**GOAL OF THE EXERCISE:** Below are the records; repeat them in full, exactly.

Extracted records
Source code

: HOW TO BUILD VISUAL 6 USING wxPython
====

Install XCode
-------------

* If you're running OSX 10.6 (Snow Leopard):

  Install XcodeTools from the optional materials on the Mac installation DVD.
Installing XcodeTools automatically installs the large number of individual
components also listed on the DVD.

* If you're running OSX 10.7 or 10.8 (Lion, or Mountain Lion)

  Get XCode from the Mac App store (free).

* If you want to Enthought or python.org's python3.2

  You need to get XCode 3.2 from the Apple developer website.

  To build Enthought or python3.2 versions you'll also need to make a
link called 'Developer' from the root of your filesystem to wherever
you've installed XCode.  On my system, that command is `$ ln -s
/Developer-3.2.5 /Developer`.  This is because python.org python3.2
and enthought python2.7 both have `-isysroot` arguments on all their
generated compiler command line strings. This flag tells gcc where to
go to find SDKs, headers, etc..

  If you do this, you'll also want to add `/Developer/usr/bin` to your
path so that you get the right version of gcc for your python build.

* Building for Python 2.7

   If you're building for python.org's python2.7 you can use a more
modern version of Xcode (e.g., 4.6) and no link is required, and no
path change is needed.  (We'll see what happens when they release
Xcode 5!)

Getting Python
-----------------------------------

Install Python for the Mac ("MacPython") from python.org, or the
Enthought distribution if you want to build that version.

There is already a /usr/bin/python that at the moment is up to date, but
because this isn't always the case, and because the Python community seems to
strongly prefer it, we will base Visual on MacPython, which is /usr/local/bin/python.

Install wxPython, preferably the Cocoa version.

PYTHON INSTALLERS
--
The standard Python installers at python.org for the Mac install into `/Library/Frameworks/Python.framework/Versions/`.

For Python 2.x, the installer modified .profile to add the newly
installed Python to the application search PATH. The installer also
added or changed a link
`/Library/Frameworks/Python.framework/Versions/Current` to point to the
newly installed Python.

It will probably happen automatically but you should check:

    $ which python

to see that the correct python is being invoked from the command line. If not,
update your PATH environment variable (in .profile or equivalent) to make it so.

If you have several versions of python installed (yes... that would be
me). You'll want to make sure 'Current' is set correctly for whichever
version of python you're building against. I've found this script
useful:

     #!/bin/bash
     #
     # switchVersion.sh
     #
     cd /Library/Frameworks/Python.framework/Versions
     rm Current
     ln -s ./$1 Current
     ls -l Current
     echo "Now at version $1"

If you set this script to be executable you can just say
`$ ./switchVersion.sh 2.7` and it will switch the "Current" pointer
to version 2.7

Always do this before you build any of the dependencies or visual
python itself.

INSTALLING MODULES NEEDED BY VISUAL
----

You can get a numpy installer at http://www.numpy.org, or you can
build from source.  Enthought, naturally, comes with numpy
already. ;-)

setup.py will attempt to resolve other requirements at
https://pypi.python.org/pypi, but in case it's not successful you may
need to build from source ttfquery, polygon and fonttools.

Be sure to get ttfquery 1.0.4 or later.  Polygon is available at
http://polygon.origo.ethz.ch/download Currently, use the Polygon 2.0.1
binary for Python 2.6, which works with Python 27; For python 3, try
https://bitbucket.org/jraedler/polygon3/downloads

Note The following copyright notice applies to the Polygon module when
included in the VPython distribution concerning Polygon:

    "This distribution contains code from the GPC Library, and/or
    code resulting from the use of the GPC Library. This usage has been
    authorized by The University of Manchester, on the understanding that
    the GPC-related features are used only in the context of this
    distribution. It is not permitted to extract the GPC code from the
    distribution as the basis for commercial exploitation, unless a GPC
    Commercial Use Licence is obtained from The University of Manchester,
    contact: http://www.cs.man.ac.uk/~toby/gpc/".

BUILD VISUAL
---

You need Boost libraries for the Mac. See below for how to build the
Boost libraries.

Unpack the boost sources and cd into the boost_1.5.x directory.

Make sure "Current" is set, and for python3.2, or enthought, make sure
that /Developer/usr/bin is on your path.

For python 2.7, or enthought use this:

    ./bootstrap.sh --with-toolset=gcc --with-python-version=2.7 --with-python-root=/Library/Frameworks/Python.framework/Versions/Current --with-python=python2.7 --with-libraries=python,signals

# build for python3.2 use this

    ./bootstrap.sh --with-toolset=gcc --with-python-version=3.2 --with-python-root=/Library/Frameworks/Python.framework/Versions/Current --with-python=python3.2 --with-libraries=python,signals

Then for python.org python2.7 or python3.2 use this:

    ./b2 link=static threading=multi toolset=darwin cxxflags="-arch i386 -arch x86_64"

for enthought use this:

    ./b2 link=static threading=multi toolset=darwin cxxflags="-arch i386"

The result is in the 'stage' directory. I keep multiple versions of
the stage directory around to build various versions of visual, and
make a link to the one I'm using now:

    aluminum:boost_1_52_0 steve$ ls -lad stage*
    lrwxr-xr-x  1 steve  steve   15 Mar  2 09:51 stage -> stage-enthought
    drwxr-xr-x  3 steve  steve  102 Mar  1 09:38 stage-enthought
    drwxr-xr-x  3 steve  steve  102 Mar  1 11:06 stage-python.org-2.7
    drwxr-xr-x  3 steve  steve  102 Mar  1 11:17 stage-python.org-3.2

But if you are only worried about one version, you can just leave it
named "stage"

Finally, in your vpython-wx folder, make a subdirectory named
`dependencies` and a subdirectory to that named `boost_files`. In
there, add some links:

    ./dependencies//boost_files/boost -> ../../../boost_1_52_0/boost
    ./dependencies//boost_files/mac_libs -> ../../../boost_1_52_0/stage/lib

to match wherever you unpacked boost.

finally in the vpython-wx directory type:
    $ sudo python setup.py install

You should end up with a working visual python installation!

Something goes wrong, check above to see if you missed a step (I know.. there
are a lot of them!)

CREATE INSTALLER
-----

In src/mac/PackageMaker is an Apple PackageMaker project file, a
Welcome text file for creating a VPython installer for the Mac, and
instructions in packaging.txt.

**SOLUTION TO THE PROBLEM:**
Source code

: HOW TO BUILD VISUAL 6 USING wxPython
====

Install XCode
-------------

* If you're running OSX 10.6 (Snow Leopard):

  Install XcodeTools from the optional materials on the Mac installation DVD.
Installing XcodeTools automatically installs the large number of individual
components also listed on the DVD.

* If you're running OSX 10.7 or 10.8 (Lion, or Mountain Lion)

  Get XCode from the Mac App store (free).

* If you want to Enthought or python.org's python3.2

  You need to get XCode 3.2 from the Apple developer website.

  To build Enthought or python3.2 versions you'll also need to make a
link called 'Developer' from the root of your filesystem to wherever
you've installed XCode.  On my system, that command is `$ ln -s
/Developer-3.2.5 /Developer`.  This is because python.org python3.2
and enthought python2.7 both have `-isysroot` arguments on all their
generated compiler command line strings. This flag tells gcc where to
go to find SDKs, headers, etc..

  If you do this, you'll also want to add `/Developer/usr/bin` to your
path so that you get the right version of gcc for your python build.

* Building for Python 2.7

   If you're building for python.org's python2.7 you can use a more
modern version of Xcode (e.g., 4.6) and no link is required, and no
path change is needed.  (We'll see what happens when they release
Xcode 5!)

Getting Python
-----------------------------------

Install Python for the Mac ("MacPython") from python.org, or the
Enthought distribution if you want to build that version.

There is already a /usr/bin/python that at the moment is up to date, but
because this isn't always the case, and because the Python community seems to
strongly prefer it, we will base Visual on MacPython, which is /usr/local/bin/python.

Install wxPython, preferably the Cocoa version.

PYTHON INSTALLERS
--
The standard Python installers at python.org for the Mac install into `/Library/Frameworks/Python.framework/Versions/`.

For Python 2.x, the installer modified .profile to add the newly
installed Python to the application search PATH. The installer also
added or changed a link
`/Library/Frameworks/Python.framework/Versions/Current` to point to the
newly installed Python.

It will probably happen automatically but you should check:

    $ which python

to see that the correct python is being invoked from the command line. If not,
update your PATH environment variable (in .profile or equivalent) to make it so.

If you have several versions of python installed (yes... that would be
me). You'll want to make sure 'Current' is set correctly for whichever
version of python you're building against. I've found this script
useful:

     #!/bin/bash
     #
     # switchVersion.sh
     #
     cd /Library/Frameworks/Python.framework/Versions
     rm Current
     ln -s ./$1 Current
     ls -l Current
     echo "Now at version $1"

If you set this script to be executable you can just say
`$ ./switchVersion.sh 2.7` and it will switch the "Current" pointer
to version 2.7

Always do this before you build any of the dependencies or visual
python itself.

INSTALLING MODULES NEEDED BY VISUAL
----

You can get a numpy installer at http://www.numpy.org, or you can
build from source.  Enthought, naturally, comes with numpy
already. ;-)

setup.py will attempt to resolve other requirements at
https://pypi.python.org/pypi, but in case it's not successful you may
need to build from source ttfquery, polygon and fonttools.

Be sure to get ttfquery 1.0.4 or later.  Polygon is available at
http://polygon.origo.ethz.ch/download Currently, use the Polygon 2.0.1
binary for Python 2.6, which works with Python 27; For python 3, try
https://bitbucket.org/jraedler/polygon3/downloads

Note The following copyright notice applies to the Polygon module when
included in the VPython distribution concerning Polygon:

    "This distribution contains code from the GPC Library, and/or
    code resulting from the use of the GPC Library. This usage has been
    authorized by The University of Manchester, on the understanding that
    the GPC-related features are used only in the context of this
    distribution. It is not permitted to extract the GPC code from the
    distribution as the basis for commercial exploitation, unless a GPC
    Commercial Use Licence is obtained from The University of Manchester,
    contact: http://www.cs.man.ac.uk/~toby/gpc/".

BUILD VISUAL
---

You need Boost libraries for the Mac. See below for how to build the
Boost libraries.

Unpack the boost sources and cd into the boost_1.5.x directory.

Make sure "Current" is set, and for python3.2, or enthought, make sure
that /Developer/usr/bin is on your path.

For python 2.7, or enthought use this:

    ./bootstrap.sh --with-toolset=gcc --with-python-version=2.7 --with-python-root=/Library/Frameworks/Python.framework/Versions/Current --with-python=python2.7 --with-libraries=python,signals

# build for python3.2 use this

    ./bootstrap.sh --with-toolset=gcc --with-python-version=3.2 --with-python-root=/Library/Frameworks/Python.framework/Versions/Current --with-python=python3.2 --with-libraries=python,signals

Then for python.org python2.7 or python3.2 use this:

    ./b2 link=static threading=multi toolset=darwin cxxflags="-arch i386 -arch x86_64"

for enthought use this:

    ./b2 link=static threading=multi toolset=darwin cxxflags="-arch i386"

The result is in the 'stage' directory. I keep multiple versions of
the stage directory around to build various versions of visual, and
make a link to the one I'm using now:

    aluminum:boost_1_52_0 steve$ ls -lad stage*
    lrwxr-xr-x  1 steve  steve   15 Mar  2 09:51 stage -> stage-enthought
    drwxr-xr-x  3 steve  steve  102 Mar  1 09:38 stage-enthought
    drwxr-xr-x  3 steve  steve  102 Mar  1 11:06 stage-python.org-2.7
    drwxr-xr-x  3 steve  steve  102 Mar  1 11:17 stage-python.org-3.2

But if you are only worried about one version, you can just leave it
named "stage"

Finally, in your vpython-wx folder, make a subdirectory named
`dependencies` and a subdirectory to that named `boost_files`. In
there, add some links:

    ./dependencies//boost_files/boost -> ../../../boost_1_52_0/boost
    ./dependencies//boost_files/mac_libs -> ../../../boost_1_52_0/stage/lib

to match wherever you unpacked boost.

finally in the vpython-wx directory type:
    $ sudo python setup.py install

You should end up with a working visual python installation!

Something goes wrong, check above to see if you missed a step (I know.. there
are a lot of them!)

CREATE INSTALLER
-----

In src/mac/PackageMaker is an Apple PackageMaker project file, a
Welcome text file for creating a VPython installer for the Mac, and
instructions in packaging.txt.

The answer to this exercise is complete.